Political motives suggested for Kenya Airways pilots go slow action


(Posted 01st August 2017)


Delays and cancellations of Kenya Airways flights over the last weekend and into the early days of this week have been traced back to members of the rabid pilots union KALPA who failed to report to work.
Reactions were prompt accusing the union to play politics at this crucial time ahead of the August 08th General and Presidential elections, having timed their action to influence voters after the Kenyan government had agreed to convert loans and loan guarantees into equity, propelling them into shareholder pole position.
One pilot well known to this correspondent, on condition of strict anonymity, said he could not rule our ulterior motives by those pulling the strings within the union establishment to try and use such incidents to influence voting patterns, while affirming that he reported on duty as scheduled and required.
There is no hard evidence I could produce in a court of law but a lot points to ulterior motives to make this happen just a week to the elections. For me it is clear that most unions in Kenya are anti government. I agree with you that we need stronger legislation to hold union bosses personally liable for such wildcat action and as you keep saying, clip their wings. The airline is still on fragile grounds financially and therefore, any such action only makes the situation worse, putting the company and our future in doubt‘.

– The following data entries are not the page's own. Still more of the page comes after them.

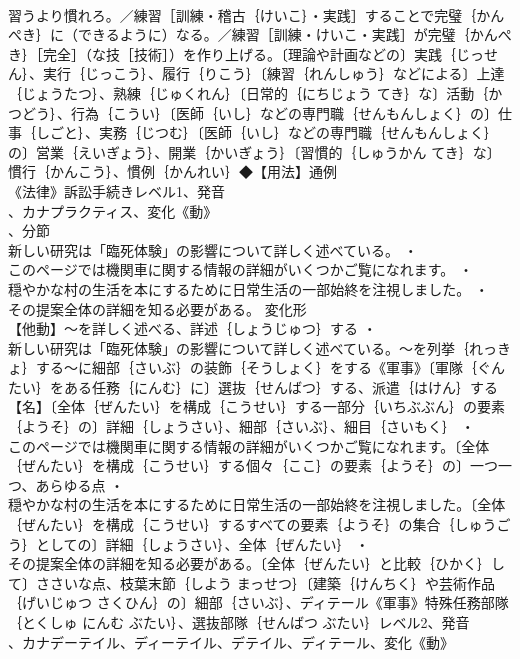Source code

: \documentclass[8pt]{extreport}
\begin{document}
\begin{CJK}{UTF8}{min}
\\	習うより慣れろ。／練習［訓練・稽古｛けいこ｝・実践］することで完璧｛かんぺき｝に（できるように）なる。／練習［訓練・けいこ・実践］が完璧｛かんぺき｝［完全］（な技［技術］）を作り上げる。〔理論や計画などの〕実践｛じっせん｝、実行｛じっこう｝、履行｛りこう｝〔練習｛れんしゅう｝などによる〕上達｛じょうたつ｝、熟練｛じゅくれん｝〔日常的｛にちじょう てき｝な〕活動｛かつどう｝、行為｛こうい｝〔医師｛いし｝などの専門職｛せんもんしょく｝の〕仕事｛しごと｝、実務｛じつむ｝〔医師｛いし｝などの専門職｛せんもんしょく｝の〕営業｛えいぎょう｝、開業｛かいぎょう｝〔習慣的｛しゅうかん てき｝な〕慣行｛かんこう｝、慣例｛かんれい｝◆【用法】通例
\\	《法律》訴訟手続きレベル1、発音
\\	、カナプラクティス、変化《動》
\\	、分節
\\	新しい研究は「臨死体験」の影響について詳しく述べている。 ・
\\	このページでは機関車に関する情報の詳細がいくつかご覧になれます。 ・
\\	穏やかな村の生活を本にするために日常生活の一部始終を注視しました。 ・
\\	その提案全体の詳細を知る必要がある。	変化形 
\\	【他動】～を詳しく述べる、詳述｛しょうじゅつ｝する ・
\\	新しい研究は「臨死体験」の影響について詳しく述べている。～を列挙｛れっきょ｝する～に細部｛さいぶ｝の装飾｛そうしょく｝をする《軍事》〔軍隊｛ぐんたい｝をある任務｛にんむ｝に〕選抜｛せんばつ｝する、派遣｛はけん｝する【名】〔全体｛ぜんたい｝を構成｛こうせい｝する一部分｛いちぶぶん｝の要素｛ようそ｝の〕詳細｛しょうさい｝、細部｛さいぶ｝、細目｛さいもく｝ ・
\\	このページでは機関車に関する情報の詳細がいくつかご覧になれます。〔全体｛ぜんたい｝を構成｛こうせい｝する個々｛ここ｝の要素｛ようそ｝の〕一つ一つ、あらゆる点 ・
\\	穏やかな村の生活を本にするために日常生活の一部始終を注視しました。〔全体｛ぜんたい｝を構成｛こうせい｝するすべての要素｛ようそ｝の集合｛しゅうごう｝としての〕詳細｛しょうさい｝、全体｛ぜんたい｝ ・
\\	その提案全体の詳細を知る必要がある。〔全体｛ぜんたい｝と比較｛ひかく｝して〕ささいな点、枝葉末節｛しよう まっせつ｝〔建築｛けんちく｝や芸術作品｛げいじゅつ さくひん｝の〕細部｛さいぶ｝、ディテール《軍事》特殊任務部隊｛とくしゅ にんむ ぶたい｝、選抜部隊｛せんばつ ぶたい｝レベル2、発音
\\	、カナデーテイル、ディーテイル、デテイル、ディテール、変化《動》

\end{CJK}
\end{document}
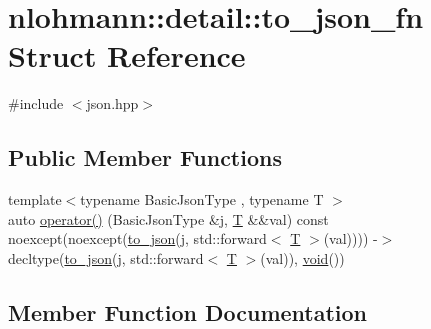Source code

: \hypertarget{structnlohmann_1_1detail_1_1to__json__fn}{}\section{nlohmann\+::detail\+::to\+\_\+json\+\_\+fn Struct Reference}
\label{structnlohmann_1_1detail_1_1to__json__fn}


{\ttfamily \#include $<$json.\+hpp$>$}

\subsection*{Public Member Functions}
\begin{DoxyCompactItemize}
\item 
{\footnotesize template$<$typename Basic\+Json\+Type , typename T $>$ }\\auto \mbox{\hyperlink{structnlohmann_1_1detail_1_1to__json__fn_aecfb5114c8a737fc89d98589482795b8}{operator()}} (Basic\+Json\+Type \&j, \mbox{\hyperlink{_keyboard_event_8h_adf1f3edb9115acb0a1e04209b7a9937b}{T}} \&\&val) const noexcept(noexcept(\mbox{\hyperlink{namespacenlohmann_1_1detail_a1a804b98cbe89b7e44b698f2ca860490}{to\+\_\+json}}(j, std\+::forward$<$ \mbox{\hyperlink{_keyboard_event_8h_adf1f3edb9115acb0a1e04209b7a9937b}{T}} $>$(val)))) -\/$>$ decltype(\mbox{\hyperlink{namespacenlohmann_1_1detail_a1a804b98cbe89b7e44b698f2ca860490}{to\+\_\+json}}(j, std\+::forward$<$ \mbox{\hyperlink{_keyboard_event_8h_adf1f3edb9115acb0a1e04209b7a9937b}{T}} $>$(val)), \mbox{\hyperlink{namespacenlohmann_1_1detail_a59fca69799f6b9e366710cb9043aa77d}{void}}())
\end{DoxyCompactItemize}


\subsection{Member Function Documentation}
\mbox{\label{structnlohmann_1_1detail_1_1to__json__fn_aecfb5114c8a737fc89d98589482795b8}} 
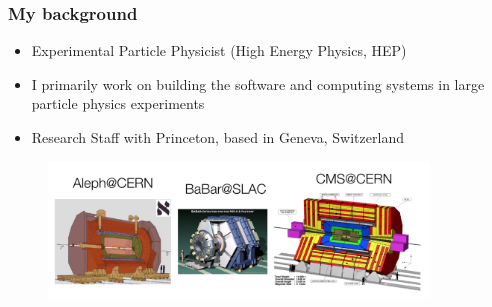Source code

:\begin{frame}
\frametitle{My background}

\begin{itemize}
\item Experimental Particle Physicist (High Energy Physics, HEP)
\item I primarily work on building the software and computing systems in large particle physics experiments
\item Research Staff with Princeton, based in Geneva, Switzerland
\end{itemize}

\begin{figure}[htbp]
\begin{center}
\includegraphics[width=0.9\textwidth]{images/aleph-babar-cms-experiments.png}
\end{center}
\end{figure}


\end{frame}


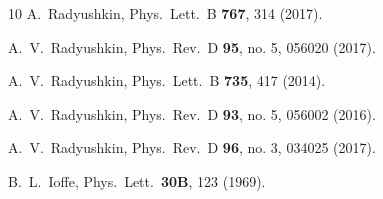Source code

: \begin{thebibliography}{10}
  A.~Radyushkin,
  Phys.\ Lett.\ B {\bf 767}, 314 (2017).

  A.~V.~Radyushkin,
  Phys.\ Rev.\ D {\bf 95}, no. 5, 056020 (2017).

  A.~V.~Radyushkin,
  Phys.\ Lett.\ B {\bf 735}, 417 (2014).



  A.~V.~Radyushkin,
  Phys.\ Rev.\ D {\bf 93}, no. 5, 056002 (2016).


  
  A.~V.~Radyushkin,
  Phys.\ Rev.\ D {\bf 96}, no. 3, 034025 (2017).


  B.~L.~Ioffe,
  Phys.\ Lett.\  {\bf 30B}, 123 (1969).




\end{thebibliography}
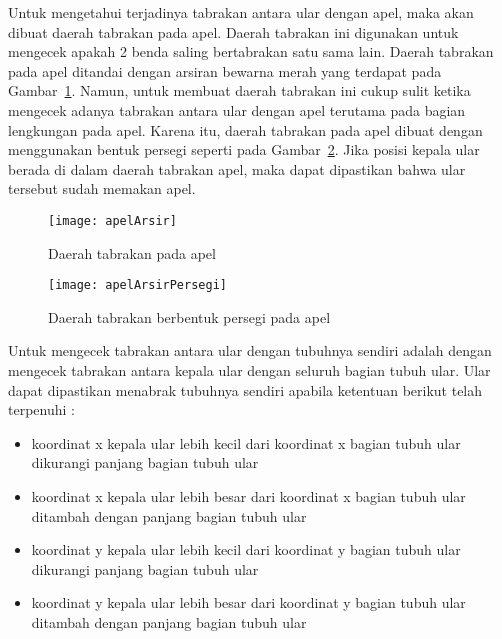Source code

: Untuk mengetahui terjadinya tabrakan antara ular dengan apel, maka akan dibuat daerah tabrakan pada apel. Daerah tabrakan ini digunakan untuk mengecek apakah 2 benda saling bertabrakan satu sama lain. Daerah tabrakan pada apel ditandai dengan arsiran bewarna merah yang terdapat pada Gambar~\ref{fig:apelArsir}. Namun, untuk membuat daerah tabrakan ini cukup sulit ketika mengecek adanya tabrakan antara ular dengan apel terutama pada bagian lengkungan pada apel. Karena itu, daerah tabrakan pada apel dibuat dengan menggunakan bentuk persegi seperti pada Gambar~\ref{fig:apelArsirPersegi}. Jika posisi kepala ular berada di dalam daerah tabrakan apel, maka dapat dipastikan bahwa ular tersebut sudah memakan apel.\\

\begin{figure}[H]
	\centering  
	\texttt{[image: apelArsir]}  
	\caption[Daerah tabrakan pada apel]{Daerah tabrakan pada apel}
	\label{fig:apelArsir} 
\end{figure}

\begin{figure}[H]
	\centering  
	\texttt{[image: apelArsirPersegi]}  
	\caption[Daerah tabrakan berbentuk persegi pada apel]{Daerah tabrakan berbentuk persegi pada apel}
	\label{fig:apelArsirPersegi} 
\end{figure}

Untuk mengecek tabrakan antara ular dengan tubuhnya sendiri adalah dengan mengecek tabrakan antara kepala ular dengan seluruh bagian tubuh ular. Ular dapat dipastikan menabrak tubuhnya sendiri apabila ketentuan berikut telah terpenuhi : 

\begin{itemize}
	\item koordinat x kepala ular lebih kecil dari koordinat x bagian tubuh ular dikurangi panjang bagian tubuh ular
	\item koordinat x kepala ular lebih besar dari koordinat x bagian tubuh ular ditambah dengan panjang bagian tubuh ular
	\item koordinat y kepala ular lebih kecil dari koordinat y bagian tubuh ular dikurangi panjang bagian tubuh ular
	\item koordinat y kepala ular lebih besar dari koordinat y bagian tubuh ular ditambah dengan panjang bagian tubuh ular
\end{itemize}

A special general meeting has been scheduled to have shareholders of Kenya Airways agree to the debt against equity swap and once approved will the Kenyan government hold the largest share volume, deep into the 40 percent margin. That puts the status of the company close to be a parastatal corporate entity and gives the government much more influence on the Board of Directors but may also compel them to reign in the errant pilot union leadership which for long has been seen as a destructive force working against the financial revival of the carrier.
Top management of the airline together with members of the board reportedly discussed the development in some length as the new CEO, Sebastian Mikosz was faced with his first major test vis a vis his relationship with the pilots union.
Given his track record while at Polish Airlines, where he reportedly steamrolled over unions ‘concerns‘ in order to turn the then ailing airline financially around, will it be watch and see what impact this latest union follies have on the future of the airline but also what will be in store for them should harsher legislation against union excesses be brought before the next parliament.